(08-15-2020 08:48 AM)quo vadis Wrote: Apparently, some SEC coaches are complaining that favoritism was shown towards top teams like Alabama and LSU, protecting their national prospects by assigning them soft extra opponents. Of course the complainers are almost surely coaches of teams that got assigned tough extra games.
What this reminds me of is why the P5 will always want the G5 around and will not separate: Coaches want soft opponents to pad their records. NOBODY wants to play Ohio State, Alabama, or Clemson every week, that's a recipe for a very short coaching career.
https://www.espn.com/college-football/st...-opponents
Look at Alabama and L.S.U.'s schedules and you will see why they weren't assigned the toughest games for their 2 additional conference opponents. Coaches always gripe and complain.

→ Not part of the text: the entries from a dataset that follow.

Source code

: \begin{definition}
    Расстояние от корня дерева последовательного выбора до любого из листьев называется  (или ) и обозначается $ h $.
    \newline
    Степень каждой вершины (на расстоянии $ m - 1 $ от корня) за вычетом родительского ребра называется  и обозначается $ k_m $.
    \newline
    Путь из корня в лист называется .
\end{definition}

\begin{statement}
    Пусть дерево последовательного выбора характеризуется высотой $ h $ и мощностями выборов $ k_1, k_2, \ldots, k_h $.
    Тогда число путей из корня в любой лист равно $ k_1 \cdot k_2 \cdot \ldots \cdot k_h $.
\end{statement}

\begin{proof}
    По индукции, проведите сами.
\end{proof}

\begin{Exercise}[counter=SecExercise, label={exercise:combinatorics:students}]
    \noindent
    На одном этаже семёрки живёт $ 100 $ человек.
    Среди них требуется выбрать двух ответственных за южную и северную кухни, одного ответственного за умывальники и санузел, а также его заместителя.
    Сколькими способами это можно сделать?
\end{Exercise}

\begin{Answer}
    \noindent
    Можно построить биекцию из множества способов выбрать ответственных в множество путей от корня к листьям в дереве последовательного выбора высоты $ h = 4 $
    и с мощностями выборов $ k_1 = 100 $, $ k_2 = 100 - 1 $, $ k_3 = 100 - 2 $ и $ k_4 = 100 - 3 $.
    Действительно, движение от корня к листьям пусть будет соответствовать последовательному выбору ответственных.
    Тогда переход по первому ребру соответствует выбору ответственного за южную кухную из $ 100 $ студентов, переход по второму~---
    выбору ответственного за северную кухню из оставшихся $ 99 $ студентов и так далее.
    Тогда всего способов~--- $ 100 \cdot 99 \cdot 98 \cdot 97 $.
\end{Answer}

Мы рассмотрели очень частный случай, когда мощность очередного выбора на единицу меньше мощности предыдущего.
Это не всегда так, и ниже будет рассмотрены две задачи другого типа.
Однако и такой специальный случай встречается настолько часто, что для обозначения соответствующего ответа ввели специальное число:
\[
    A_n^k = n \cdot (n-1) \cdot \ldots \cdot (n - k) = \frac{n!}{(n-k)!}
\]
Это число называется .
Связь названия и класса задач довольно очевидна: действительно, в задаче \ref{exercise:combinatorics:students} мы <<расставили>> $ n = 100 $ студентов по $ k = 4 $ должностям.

Any West Division leader already plays a tough schedule; Alabama and L.S.U. have each other, Auburn, Texas A&M and the Mississippi schools physically beat you up because they are always strong on bug linemen and weak at the skill positions and in depth. Alabama plays Georgia this year and L.S.U. has Florida.
So who the hell else were they going to get? The AD's met with Saneky and they decided to base the two opponents on a S.O.S. priority. Remember each East and West team already plays two from the other division. So those two games were not redone. Alabama had Tennessee as their annual. Auburn has Georgia. L.S.U. has Florida. Nobody is dodging anyone.
So there were only 4 schools from the other divisions left to pick from for the top schools in the West. Kentucky, Vanderbilt, Missouri, South Carolina. Auburn has Kentucky on rotation this year. So Auburn got Tennessee and South Carolina. A team that finished middle of the pack last year in the West got two middle of the pack schools from the East to play.
The only story here is that Arkansas and Missouri stunk in the West and Vanderbilt stunk in the East and in a balanced SOS they wind up with top schools which have the highest S.O.S. to start with.
That's the end of the story.
The only issue here for Vanderbilt, Arkansas, and Missouri is that they lose 3 buy games and an OOC opponent and replace those 4 games with 2 more conference games. That part is brutal for these schools which are struggling to get to mid tier. They are essentially swapping 3 potential wins and an easier P game for 2 more losses. Of course they are grousing.